Write the data below out again, exactly as each line reads.
[Start of section]
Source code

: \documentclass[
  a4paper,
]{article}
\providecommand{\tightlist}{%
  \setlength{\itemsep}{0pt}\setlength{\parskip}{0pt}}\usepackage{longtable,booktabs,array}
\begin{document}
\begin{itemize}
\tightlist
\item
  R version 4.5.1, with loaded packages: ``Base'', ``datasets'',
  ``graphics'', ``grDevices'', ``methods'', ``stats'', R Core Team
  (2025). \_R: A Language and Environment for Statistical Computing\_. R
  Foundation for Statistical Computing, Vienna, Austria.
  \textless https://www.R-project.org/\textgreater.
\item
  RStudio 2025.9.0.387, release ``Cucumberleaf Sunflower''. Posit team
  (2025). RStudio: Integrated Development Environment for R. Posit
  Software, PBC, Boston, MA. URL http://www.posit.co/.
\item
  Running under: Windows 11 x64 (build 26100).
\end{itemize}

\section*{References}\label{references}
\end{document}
[End of section]
:: SOLVED EXERCISE ::
Source code

: \documentclass[
  a4paper,
]{article}
\providecommand{\tightlist}{%
  \setlength{\itemsep}{0pt}\setlength{\parskip}{0pt}}\usepackage{longtable,booktabs,array}
\begin{document}
\begin{itemize}
\tightlist
\item
  R version 4.5.1, with loaded packages: ``Base'', ``datasets'',
  ``graphics'', ``grDevices'', ``methods'', ``stats'', R Core Team
  (2025). \_R: A Language and Environment for Statistical Computing\_. R
  Foundation for Statistical Computing, Vienna, Austria.
  \textless https://www.R-project.org/\textgreater.
\item
  RStudio 2025.9.0.387, release ``Cucumberleaf Sunflower''. Posit team
  (2025). RStudio: Integrated Development Environment for R. Posit
  Software, PBC, Boston, MA. URL http://www.posit.co/.
\item
  Running under: Windows 11 x64 (build 26100).
\end{itemize}

\section*{References}\label{references}
\end{document}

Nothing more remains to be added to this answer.